_What you have to do:_
In the copy, include no pictures. Reproduce the rest of the entries exactly.

_Provided data:_
..........

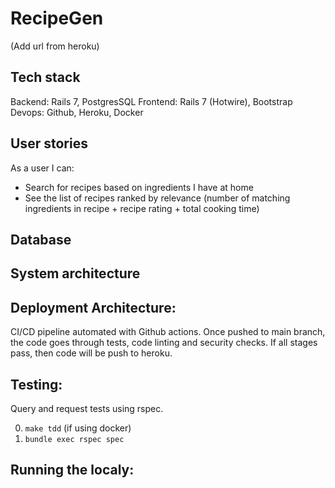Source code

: # RecipeGen

(Add url from heroku)

## Tech stack

Backend: Rails 7, PostgresSQL
Frontend: Rails 7 (Hotwire), Bootstrap
Devops: Github, Heroku, Docker


## User stories

As a user I can: 

- Search for recipes based on ingredients I have at home
- See the list of recipes ranked by relevance (number of matching ingredients in recipe + recipe rating + total cooking time)

## Database

## System architecture

## Deployment Architecture: 
CI/CD pipeline automated with Github actions. Once pushed to main branch, the code goes through tests, code linting and security checks. If all stages pass, then code will be push to heroku. 

## Testing: 
Query and request tests using rspec. 

0. `make tdd` (if using docker)
1. `bundle exec rspec spec`


## Running the localy:


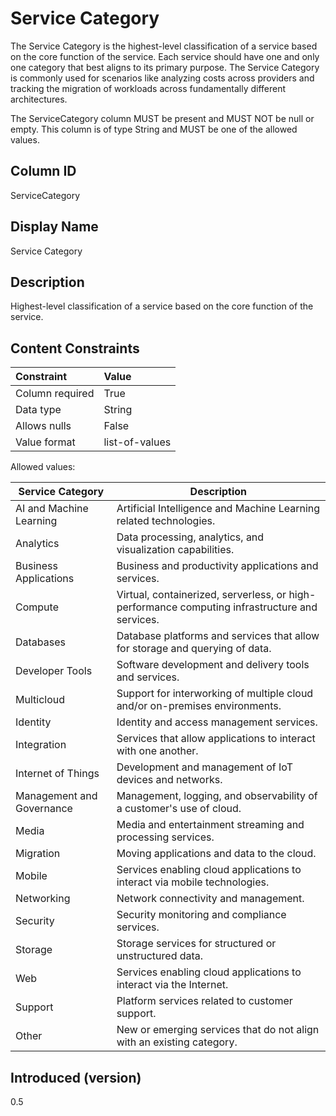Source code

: # Service Category

The Service Category is the highest-level classification of a service based on the core function of the service. Each service should have one and only one category that best aligns to its primary purpose. The Service Category is commonly used for scenarios like analyzing costs across providers and tracking the migration of workloads across fundamentally different architectures.

The ServiceCategory column MUST be present and MUST NOT be null or empty. This column is of type String and MUST be one of the allowed values.

## Column ID

ServiceCategory

## Display Name

Service Category

## Description

Highest-level classification of a service based on the core function of the service.

## Content Constraints

| Constraint      | Value          |
| :-------------- | :------------- |
| Column required | True           |
| Data type       | String         |
| Allows nulls    | False          |
| Value format    | list-of-values |

Allowed values:

| Service Category          | Description                                                                                    |
| ------------------------- | ---------------------------------------------------------------------------------------------- |
| AI and Machine Learning   | Artificial Intelligence and Machine Learning related technologies.                             |
| Analytics                 | Data processing, analytics, and visualization capabilities.                                    |
| Business Applications     | Business and productivity applications and services.                                           |
| Compute                   | Virtual, containerized, serverless, or high-performance computing infrastructure and services. |
| Databases                 | Database platforms and services that allow for storage and querying of data.                   |
| Developer Tools           | Software development and delivery tools and services.                                          |
| Multicloud                | Support for interworking of multiple cloud and/or on-premises environments.                    |
| Identity                  | Identity and access management services.                                                       |
| Integration               | Services that allow applications to interact with one another.                                 |
| Internet of Things        | Development and management of IoT devices and networks.                                        |
| Management and Governance | Management, logging, and observability of a customer's use of cloud.                           |
| Media                     | Media and entertainment streaming and processing services.                                     |
| Migration                 | Moving applications and data to the cloud.                                                     |
| Mobile                    | Services enabling cloud applications to interact via mobile technologies.                      |
| Networking                | Network connectivity and management.                                                           |
| Security                  | Security monitoring and compliance services.                                                   |
| Storage                   | Storage services for structured or unstructured data.                                          |
| Web                       | Services enabling cloud applications to interact via the Internet.                             |
| Support                   | Platform services related to customer support.                                                             |
| Other                     | New or emerging services that do not align with an existing category.                          |

## Introduced (version)

0.5
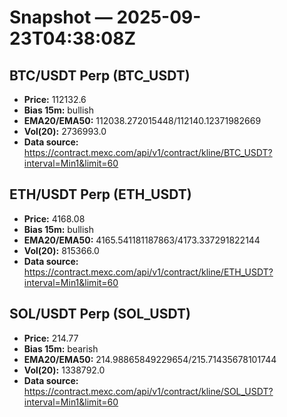 # Snapshot — 2025-09-23T04:38:08Z

## BTC/USDT Perp (BTC_USDT)
- **Price:** 112132.6
- **Bias 15m:** bullish
- **EMA20/EMA50:** 112038.272015448/112140.12371982669
- **Vol(20):** 2736993.0
- **Data source:** https://contract.mexc.com/api/v1/contract/kline/BTC_USDT?interval=Min1&limit=60

## ETH/USDT Perp (ETH_USDT)
- **Price:** 4168.08
- **Bias 15m:** bullish
- **EMA20/EMA50:** 4165.541181187863/4173.337291822144
- **Vol(20):** 815366.0
- **Data source:** https://contract.mexc.com/api/v1/contract/kline/ETH_USDT?interval=Min1&limit=60

## SOL/USDT Perp (SOL_USDT)
- **Price:** 214.77
- **Bias 15m:** bearish
- **EMA20/EMA50:** 214.98865849229654/215.71435678101744
- **Vol(20):** 1338792.0
- **Data source:** https://contract.mexc.com/api/v1/contract/kline/SOL_USDT?interval=Min1&limit=60
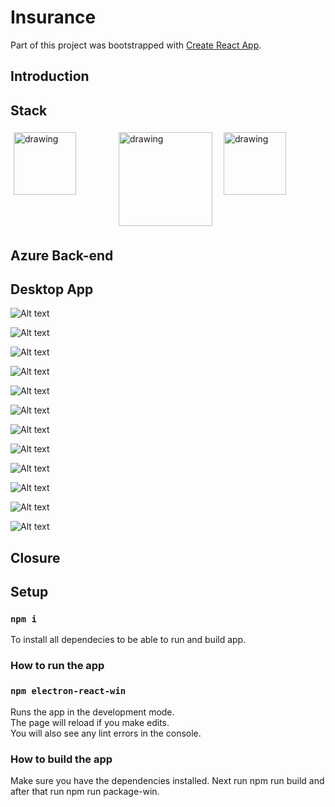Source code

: # Insurance

Part of this project was bootstrapped with [Create React App](https://github.com/facebook/create-react-app).

## Introduction

## Stack

<div style="display: flex">
    <img style="flex: 33.33%; padding: 5px" src="readmepictures/azurefunctions.svg" alt="drawing" width="100"/>
    <img style="flex: 33.33%; padding: 5px" src="readmepictures/react.svg" alt="drawing" width="150"/>
    <img style="flex: 33.33%; padding: 5px" src="readmepictures/electronjs.PNG" alt="drawing" width="100"/>
</div>


## Azure Back-end

## Desktop App

![Alt text](readmepictures/Home.PNG)

![Alt text](readmepictures/Customers.PNG)

![Alt text](readmepictures/Vendors.PNG)

![Alt text](readmepictures/Customer.PNG)

![Alt text](readmepictures/Vendor.PNG)

![Alt text](readmepictures/Customer_Invoice.PNG)

![Alt text](readmepictures/Customer_Policies.PNG)

![Alt text](readmepictures/Customer_Policies_Modal1.PNG)

![Alt text](readmepictures/Customer_Policies_Modal2.PNG)

![Alt text](readmepictures/Customer_Census.PNG)

![Alt text](readmepictures/Customer_Census_Modal.PNG)

![Alt text](readmepictures/Vendor_Bill_Modal.PNG)

## Closure

## Setup

### `npm i`

To install all dependecies to be able to run and build app.

### How to run the app

### `npm electron-react-win`

Runs the app in the development mode.\
The page will reload if you make edits.\
You will also see any lint errors in the console.

### How to build the app

Make sure you have the dependencies installed. Next run npm run build and after that run npm run package-win.
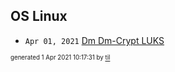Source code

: ## OS Linux


* <code>Apr 01, 2021</code> [Dm Dm-Crypt LUKS](2021-04-01T10-13-55-dm-dm-crypt-luks.md)

<sup><sub>generated 1 Apr 2021 10:17:31 by <a href='https://github.com/senorprogrammer/til'>til</a></sub></sup>
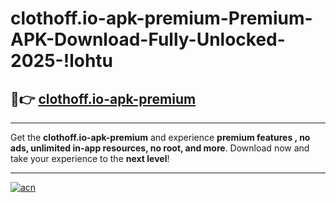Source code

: # clothoff.io-apk-premium-Premium-APK-Download-Fully-Unlocked-2025-!lohtu

## 🚀👉 [clothoff.io-apk-premium](https://w2cedg.esa.edu.pl?title=clothoff.io-apk-premium&ref=lohtu)

---

Get the **clothoff.io-apk-premium** and experience **premium features , no ads, unlimited in-app resources, no root, and more**. Download now and take your experience to the **next level**!

---

[![acn](https://i.imgur.com/s9jy2pZ.png)](https://w2cedg.esa.edu.pl?title=clothoff.io-apk-premium&ref=lohtu)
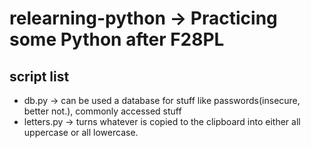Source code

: # relearning-python -> Practicing some Python after F28PL
## script list
* db.py -> can be used a database for stuff like passwords(insecure, better not.), commonly accessed stuff
* letters.py -> turns whatever is copied to the clipboard into either all uppercase or all lowercase.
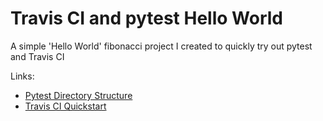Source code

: # Travis CI and pytest Hello World 
A simple 'Hello World' fibonacci project I created to quickly try out pytest and Travis CI 

Links:
 * [Pytest Directory Structure](https://blog.ionelmc.ro/2014/05/25/python-packaging/#the-structure)
 * [Travis CI Quickstart](https://github.com/softwaresaved/build_and_test_examples/blob/master/travis/HelloWorld.md)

..........

_Response:_
Source code

: # RecipeGen

(Add url from heroku)

## Tech stack

Backend: Rails 7, PostgresSQL
Frontend: Rails 7 (Hotwire), Bootstrap
Devops: Github, Heroku, Docker


## User stories

As a user I can: 

- Search for recipes based on ingredients I have at home
- See the list of recipes ranked by relevance (number of matching ingredients in recipe + recipe rating + total cooking time)

## Database

## System architecture

## Deployment Architecture: 
CI/CD pipeline automated with Github actions. Once pushed to main branch, the code goes through tests, code linting and security checks. If all stages pass, then code will be push to heroku. 

## Testing: 
Query and request tests using rspec. 

0. `make tdd` (if using docker)
1. `bundle exec rspec spec`


## Running the localy:


Source code

: # Service Category

The Service Category is the highest-level classification of a service based on the core function of the service. Each service should have one and only one category that best aligns to its primary purpose. The Service Category is commonly used for scenarios like analyzing costs across providers and tracking the migration of workloads across fundamentally different architectures.

The ServiceCategory column MUST be present and MUST NOT be null or empty. This column is of type String and MUST be one of the allowed values.

## Column ID

ServiceCategory

## Display Name

Service Category

## Description

Highest-level classification of a service based on the core function of the service.

## Content Constraints

| Constraint      | Value          |
| :-------------- | :------------- |
| Column required | True           |
| Data type       | String         |
| Allows nulls    | False          |
| Value format    | list-of-values |

Allowed values:

| Service Category          | Description                                                                                    |
| ------------------------- | ---------------------------------------------------------------------------------------------- |
| AI and Machine Learning   | Artificial Intelligence and Machine Learning related technologies.                             |
| Analytics                 | Data processing, analytics, and visualization capabilities.                                    |
| Business Applications     | Business and productivity applications and services.                                           |
| Compute                   | Virtual, containerized, serverless, or high-performance computing infrastructure and services. |
| Databases                 | Database platforms and services that allow for storage and querying of data.                   |
| Developer Tools           | Software development and delivery tools and services.                                          |
| Multicloud                | Support for interworking of multiple cloud and/or on-premises environments.                    |
| Identity                  | Identity and access management services.                                                       |
| Integration               | Services that allow applications to interact with one another.                                 |
| Internet of Things        | Development and management of IoT devices and networks.                                        |
| Management and Governance | Management, logging, and observability of a customer's use of cloud.                           |
| Media                     | Media and entertainment streaming and processing services.                                     |
| Migration                 | Moving applications and data to the cloud.                                                     |
| Mobile                    | Services enabling cloud applications to interact via mobile technologies.                      |
| Networking                | Network connectivity and management.                                                           |
| Security                  | Security monitoring and compliance services.                                                   |
| Storage                   | Storage services for structured or unstructured data.                                          |
| Web                       | Services enabling cloud applications to interact via the Internet.                             |
| Support                   | Platform services related to customer support.                                                             |
| Other                     | New or emerging services that do not align with an existing category.                          |

## Introduced (version)

0.5
 # Snapshot — 2025-09-23T04:38:08Z

## BTC/USDT Perp (BTC_USDT)
- **Price:** 112132.6
- **Bias 15m:** bullish
- **EMA20/EMA50:** 112038.272015448/112140.12371982669
- **Vol(20):** 2736993.0
- **Data source:** https://contract.mexc.com/api/v1/contract/kline/BTC_USDT?interval=Min1&limit=60

## ETH/USDT Perp (ETH_USDT)
- **Price:** 4168.08
- **Bias 15m:** bullish
- **EMA20/EMA50:** 4165.541181187863/4173.337291822144
- **Vol(20):** 815366.0
- **Data source:** https://contract.mexc.com/api/v1/contract/kline/ETH_USDT?interval=Min1&limit=60

## SOL/USDT Perp (SOL_USDT)
- **Price:** 214.77
- **Bias 15m:** bearish
- **EMA20/EMA50:** 214.98865849229654/215.71435678101744
- **Vol(20):** 1338792.0
- **Data source:** https://contract.mexc.com/api/v1/contract/kline/SOL_USDT?interval=Min1&limit=60
Source code

: # Insurance

Part of this project was bootstrapped with [Create React App](https://github.com/facebook/create-react-app).

## Introduction

## Stack

<div style="display: flex">
    <img style="flex: 33.33%; padding: 5px" src="readmepictures/azurefunctions.svg" alt="drawing" width="100"/>
    <img style="flex: 33.33%; padding: 5px" src="readmepictures/react.svg" alt="drawing" width="150"/>
    <img style="flex: 33.33%; padding: 5px" src="readmepictures/electronjs.PNG" alt="drawing" width="100"/>
</div>


## Azure Back-end

## Desktop App

![Alt text](readmepictures/Home.PNG)

![Alt text](readmepictures/Customers.PNG)

![Alt text](readmepictures/Vendors.PNG)

![Alt text](readmepictures/Customer.PNG)

![Alt text](readmepictures/Vendor.PNG)

![Alt text](readmepictures/Customer_Invoice.PNG)

![Alt text](readmepictures/Customer_Policies.PNG)

![Alt text](readmepictures/Customer_Policies_Modal1.PNG)

![Alt text](readmepictures/Customer_Policies_Modal2.PNG)

![Alt text](readmepictures/Customer_Census.PNG)

![Alt text](readmepictures/Customer_Census_Modal.PNG)

![Alt text](readmepictures/Vendor_Bill_Modal.PNG)

## Closure

## Setup

### `npm i`

To install all dependecies to be able to run and build app.

### How to run the app

### `npm electron-react-win`

Runs the app in the development mode.\
The page will reload if you make edits.\
You will also see any lint errors in the console.

### How to build the app

Make sure you have the dependencies installed. Next run npm run build and after that run npm run package-win.
Source code

: ## OS Linux


* <code>Apr 01, 2021</code> [Dm Dm-Crypt LUKS](2021-04-01T10-13-55-dm-dm-crypt-luks.md)

<sup><sub>generated 1 Apr 2021 10:17:31 by <a href='https://github.com/senorprogrammer/til'>til</a></sub></sup>
Source code

: # clothoff.io-apk-premium-Premium-APK-Download-Fully-Unlocked-2025-!lohtu

## 🚀👉 [clothoff.io-apk-premium](https://w2cedg.esa.edu.pl?title=clothoff.io-apk-premium&ref=lohtu)

---

Get the **clothoff.io-apk-premium** and experience **premium features , no ads, unlimited in-app resources, no root, and more**. Download now and take your experience to the **next level**!

---

[![acn](https://i.imgur.com/s9jy2pZ.png)](https://w2cedg.esa.edu.pl?title=clothoff.io-apk-premium&ref=lohtu)
Source code

: # relearning-python -> Practicing some Python after F28PL
## script list
* db.py -> can be used a database for stuff like passwords(insecure, better not.), commonly accessed stuff
* letters.py -> turns whatever is copied to the clipboard into either all uppercase or all lowercase.
Source code

: # Travis CI and pytest Hello World 
A simple 'Hello World' fibonacci project I created to quickly try out pytest and Travis CI 

Links:
 * [Pytest Directory Structure](https://blog.ionelmc.ro/2014/05/25/python-packaging/#the-structure)
 * [Travis CI Quickstart](https://github.com/softwaresaved/build_and_test_examples/blob/master/travis/HelloWorld.md)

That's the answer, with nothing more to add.